This question follows on from another question I asked before. In short, this is one of my attempts at merging two fully linked executables into a single fully linked executable. The difference is that the previous question deals with merging an object file to a full linked executable which is even harder because it means I need to manually deal with relocations.
What I have are the following files:
example-target.c:
#include <stdlib.h>
#include <stdio.h>
int main(void)
{
puts("1234");
return EXIT_SUCCESS;
}
example-embed.c:
#include <stdlib.h>
#include <stdio.h>
/*
* Fake main. Never used, just there so we can perform a full link.
*/
int main(void)
{
return EXIT_SUCCESS;
}
void func1(void)
{
puts("asdf");
}
My goal is to merge these two executables to produce a final executable which is the same as example-target, but additionally has another main and func1.

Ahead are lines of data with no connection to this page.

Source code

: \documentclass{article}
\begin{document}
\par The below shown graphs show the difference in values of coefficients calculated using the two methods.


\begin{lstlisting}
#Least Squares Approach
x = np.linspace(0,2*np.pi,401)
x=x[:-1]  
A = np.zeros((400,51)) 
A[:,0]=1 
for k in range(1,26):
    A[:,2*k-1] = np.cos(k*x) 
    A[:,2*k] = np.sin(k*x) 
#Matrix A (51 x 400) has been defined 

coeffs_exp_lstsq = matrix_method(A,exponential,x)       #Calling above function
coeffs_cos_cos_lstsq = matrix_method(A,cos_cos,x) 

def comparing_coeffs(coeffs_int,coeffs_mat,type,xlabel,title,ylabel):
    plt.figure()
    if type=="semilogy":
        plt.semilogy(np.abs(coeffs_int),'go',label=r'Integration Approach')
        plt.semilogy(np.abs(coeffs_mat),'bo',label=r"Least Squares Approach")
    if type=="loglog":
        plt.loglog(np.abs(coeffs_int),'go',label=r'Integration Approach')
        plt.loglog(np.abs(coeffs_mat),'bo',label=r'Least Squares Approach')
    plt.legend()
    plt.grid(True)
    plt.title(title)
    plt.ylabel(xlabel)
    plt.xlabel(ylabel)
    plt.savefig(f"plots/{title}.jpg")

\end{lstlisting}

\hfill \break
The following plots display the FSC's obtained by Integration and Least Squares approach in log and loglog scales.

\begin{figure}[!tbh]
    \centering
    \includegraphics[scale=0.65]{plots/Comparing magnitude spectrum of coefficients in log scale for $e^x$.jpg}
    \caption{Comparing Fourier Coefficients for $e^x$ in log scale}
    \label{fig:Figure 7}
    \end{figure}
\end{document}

From the point of view of the BFD library, each binary is composed (amongst other things) of a set of sections. One of the first problems I faced was that these sections had conflicting load addresses (such that if I was to merge them, the sections would overlap).
What I did to solve this was to analyse example-target programmatically to get a list of the load address and sizes of each of its sections. I then did the same for example-embed and used this information to dynamically generate a linker command for example-embed.c which ensures that all of its sections are linked at addresses that do not overlap with any of the sections in example-target. Hence example-embed is actually fully linked twice in this process: once to determine how many sections and what sizes they are, and once again to link with a guarantee that there are no section clashes with example-target.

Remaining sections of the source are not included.